On January 1, 2020, California Law AB-1313 went into effect. If you’ve been following along (or are in California), you’ll most likely be aware of the bill, which was voted on in October 2019.
Under the new law, if a California student has outstanding debt, the institution they attend can’t charge higher transcript fees, provide less favorable treatment, or make it more difficult for the student to receive an official transcript. In essence, schools aren’t able to use transcripts as a debt collection tool.
As a state law, AB-1313 only affects institutions and students in the state of California. However, it may be smart for institutions across the country to plan ahead.
Improve financial communications with students
Institutions are already required to communicate with students about the responsibility of taking out student loans. Now’s a good time to brainstorm with your financial aid office about more effective ways to speak to students about debt prevention and share financial aid opportunities before it becomes an issue.
One solution could be to shift the burden of communication a third-party like Nelnet Campus Commerce’s actively managed payment plans. This allows for students to choose how to be notified when a payment’s due (email, text, etc.) and make the payment with the familiar single-sign they use for university life.

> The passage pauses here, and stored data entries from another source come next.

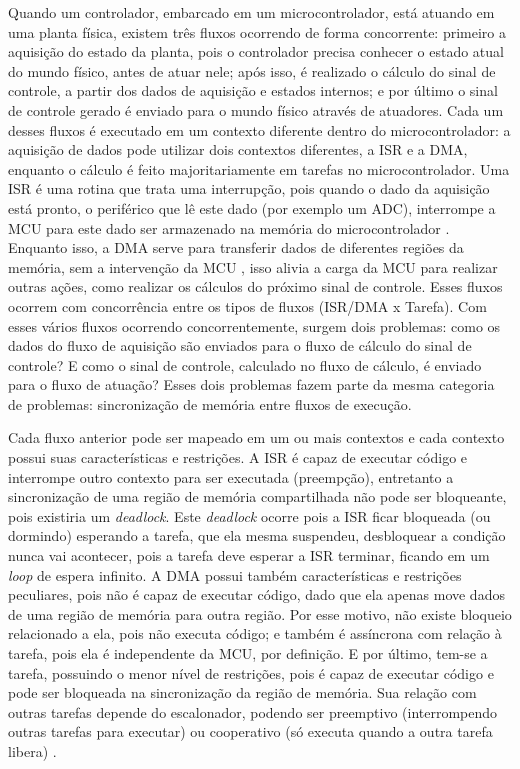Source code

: Quando um controlador, embarcado em um microcontrolador, está atuando em uma planta física, existem três fluxos ocorrendo de forma concorrente: primeiro a aquisição do estado da planta, pois o controlador precisa conhecer o estado atual do mundo físico, antes de atuar nele; após isso, é realizado o cálculo do sinal de controle, a partir dos dados de aquisição e estados internos; e por último o sinal de controle gerado é enviado para o mundo físico através de atuadores. Cada um desses fluxos é executado em um contexto diferente dentro do microcontrolador: a aquisição de dados pode utilizar dois contextos diferentes, a \ac{ISR} e a \ac{DMA}, enquanto o cálculo é feito majoritariamente em tarefas no microcontrolador. Uma \ac{ISR} é uma rotina que trata uma interrupção, pois quando o dado da aquisição está pronto, o periférico que lê este dado (por exemplo um \ac{ADC}), interrompe a \ac{MCU} para este dado ser armazenado na memória do microcontrolador \citep{book:lee-seshia}. Enquanto isso, a \ac{DMA} serve para transferir dados de diferentes regiões da memória, sem a intervenção da \ac{MCU} \citep{book:stallings}, isso alivia a carga da \ac{MCU} para realizar outras ações, como realizar os cálculos do próximo sinal de controle. Esses fluxos ocorrem com concorrência entre os tipos de fluxos (\ac{ISR}/\ac{DMA} x Tarefa). Com esses vários fluxos ocorrendo concorrentemente, surgem dois problemas: como os dados do fluxo de aquisição são enviados para o fluxo de cálculo do sinal de controle? E como o sinal de controle, calculado no fluxo de cálculo, é enviado para o fluxo de atuação? Esses dois problemas fazem parte da mesma categoria de problemas: sincronização de memória entre fluxos de execução.

Cada fluxo anterior pode ser mapeado em um ou mais contextos e cada contexto possui suas características e restrições. A \ac{ISR} é capaz de executar código e interrompe outro contexto para ser executada (preempção), entretanto a sincronização de uma região de memória compartilhada não pode ser bloqueante, pois existiria um \textit{deadlock}. Este \textit{deadlock} ocorre pois a \ac{ISR} ficar bloqueada (ou dormindo) esperando a tarefa, que ela mesma suspendeu, desbloquear a condição nunca vai acontecer, pois a tarefa deve esperar a \ac{ISR} terminar, ficando em um \textit{loop} de espera infinito. A \ac{DMA} possui também características e restrições peculiares, pois não é capaz de executar código, dado que ela apenas move dados de uma região de memória para outra região. Por esse motivo, não existe bloqueio relacionado a ela, pois não executa código; e também é assíncrona com relação à tarefa, pois ela é independente da \ac{MCU}, por definição. E por último, tem-se a tarefa, possuindo o menor nível de restrições, pois é capaz de executar código e pode ser bloqueada na sincronização da região de memória. Sua relação com outras tarefas depende do escalonador, podendo ser preemptivo (interrompendo outras tarefas para executar) ou cooperativo (só executa quando a outra tarefa libera) \citep{book:lee-seshia}.

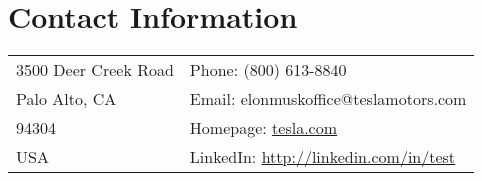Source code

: \documentclass[10pt]{article}
\begin{document}
        

    


    \section{Contact Information}
    
    \setlength{\tabcolsep}{18pt}

    \begin{center}
        \begin{tabular}{ll}
            3500 Deer Creek Road & Phone: (800) 613-8840 \\
            Palo Alto, CA & Email: elonmuskoffice@teslamotors.com \\
            94304 & Homepage: \url{tesla.com} \\
            USA & LinkedIn: \url{http://linkedin.com/in/test}
        \end{tabular}
    \end{center}
\end{document}
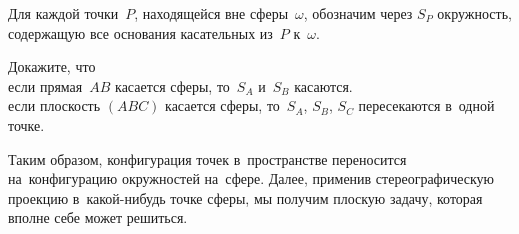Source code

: 






Для каждой точки~$P$, находящейся вне сферы~$\omega$, обозначим через $S_P$
окружность, содержащую все основания касательных из~$P$ к~$\omega$.

\begin{problems}

\item
Докажите, что
\\
\subproblem
если прямая~$AB$ касается сферы, то~$S_A$ и~$S_B$ касаются.
\\
\subproblem
если плоскость $(ABC)$ касается сферы, то~$S_{A}$, $S_{B}$, $S_{C}$
пересекаются в~одной точке.

\end{problems}

Таким образом, конфигурация точек в~пространстве переносится на~конфигурацию
окружностей на~сфере.
Далее, применив стереографическую проекцию в~какой-нибудь точке сферы, мы
получим плоскую задачу, которая вполне себе может решиться.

Students could also designate automatic payments, authorize parents to make payments, and chat with a real person from Nelnet Campus Commerce’s call center if there’s a question.
Review pre-collections processes
When a student is about to fall behind on a payment, what is your institution doing to help them along? If you offer specialized payment plans or other resources, find ways to make them more available to students before they become past due. Nelnet Campus Commerce offers a past due payment plan solution to automatically reach out when a student starts falling behind and help him get back on track.
Prepare for lost revenue
Even if your institution takes all of the right precautions, there’s a good chance some students will still have to go to a collections agency. Plan for this in advance, and make sure you have a strategy to account for any lost income from unpaid accounts.
Keep an eye on the news
At the moment, this doesn’t seem to be happening at a federal level (at least, not rapidly). However, a bill similar to AB-1313 was introduced in the Washington State Legislature . If other states follow suit, paying extra attention to state legislature agendas and news coverage will help keep you in the loop – and give you time to prepare when the issue gains more traction.